Bill Haley (July 6, 1925 – February 9, 1981) and the Comets had a hit with 1953’s “Rock Around the Clock” and another with “Shake, Rattle and Roll” the next year. “Rock Around the Clock” achieved even greater fame after it was used in the 1955 high school drama Blackboard Jungle with Glenn Ford, and it went on to become the first record ever to exceed one million sales in both Great Britain and Germany.

Dutch architect Herman Hertzberger (born 6 July 1932) is perhaps best known for his Montessori School in Delft (1966–70) and Willemspark School in Amsterdam (1983), the latter being seen on the Dutch stamp of 1987. Hertzberger has also written a number of books on architecture.

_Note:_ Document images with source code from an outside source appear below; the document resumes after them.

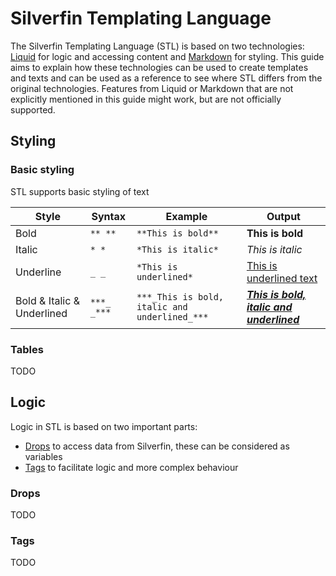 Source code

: # Silverfin Templating Language

The Silverfin Templating Language (STL) is based on two technologies: [Liquid](https://shopify.github.io/liquid/) for logic and accessing content and [Markdown](https://daringfireball.net/projects/markdown/syntax) for styling. This guide aims to explain how these technologies can be used to create templates and texts and can be used as a reference to see where STL differs from the original technologies. Features from Liquid or Markdown that are not explicitly mentioned in this guide might work, but are not officially supported.

## Styling

### Basic styling

STL supports basic styling of text

| Style      | Syntax  | Example                      | Output
| ----------- | --------- | ------------------------------ | -------
| Bold       | `** **` | `**This is bold**`      | **This is bold**
| Italic     | `* *`   | `*This is italic*`      | *This is italic*
| Underline  | `_ _`   | `*This is underlined*`  | <u>This is underlined text</u>
| Bold & Italic & Underlined | `***_ _***` | `***_This is bold, italic and underlined_***` | <u>***This is bold, italic and underlined***</u>



### Tables

TODO


## Logic

Logic in STL is based on two important parts:

* [Drops](#drops) to access data from Silverfin, these can be considered as variables
* [Tags](#tags) to facilitate logic and more complex behaviour

### Drops

TODO

### Tags

TODO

And happy birthday to actors Sylvester Stallone (born 1946), seen on a Rocky stamp from Sierra Leone, and Geoffrey Rush (born 1951), saluted with a pair of Australian stamps, one of which recalls his performance as David Helfgott in Shine (1996).


A graduate of the University of Massachusetts with a B.A. in English, Doug Briscoe worked in Boston classical music radio, at WCRB, WGBH, and WBUR, for about 25 years, beginning in 1977. He has the curious distinction of having succeeded Robert J. Lurtsema twice, first as host of WGBH’s weekday morning classical music program in 1993, then as host of the weekend program when Robert J.’s health failed in 2000. Doug also wrote liner notes for several of the late Gunther Schuller’s GM Recordings releases as well as program notes for the Boston Classical Orchestra. For the past few years he’s been posting a Facebook “blog” of classical music on stamps of the world, which has now been expanded to encompass all the arts for The Arts Fuse.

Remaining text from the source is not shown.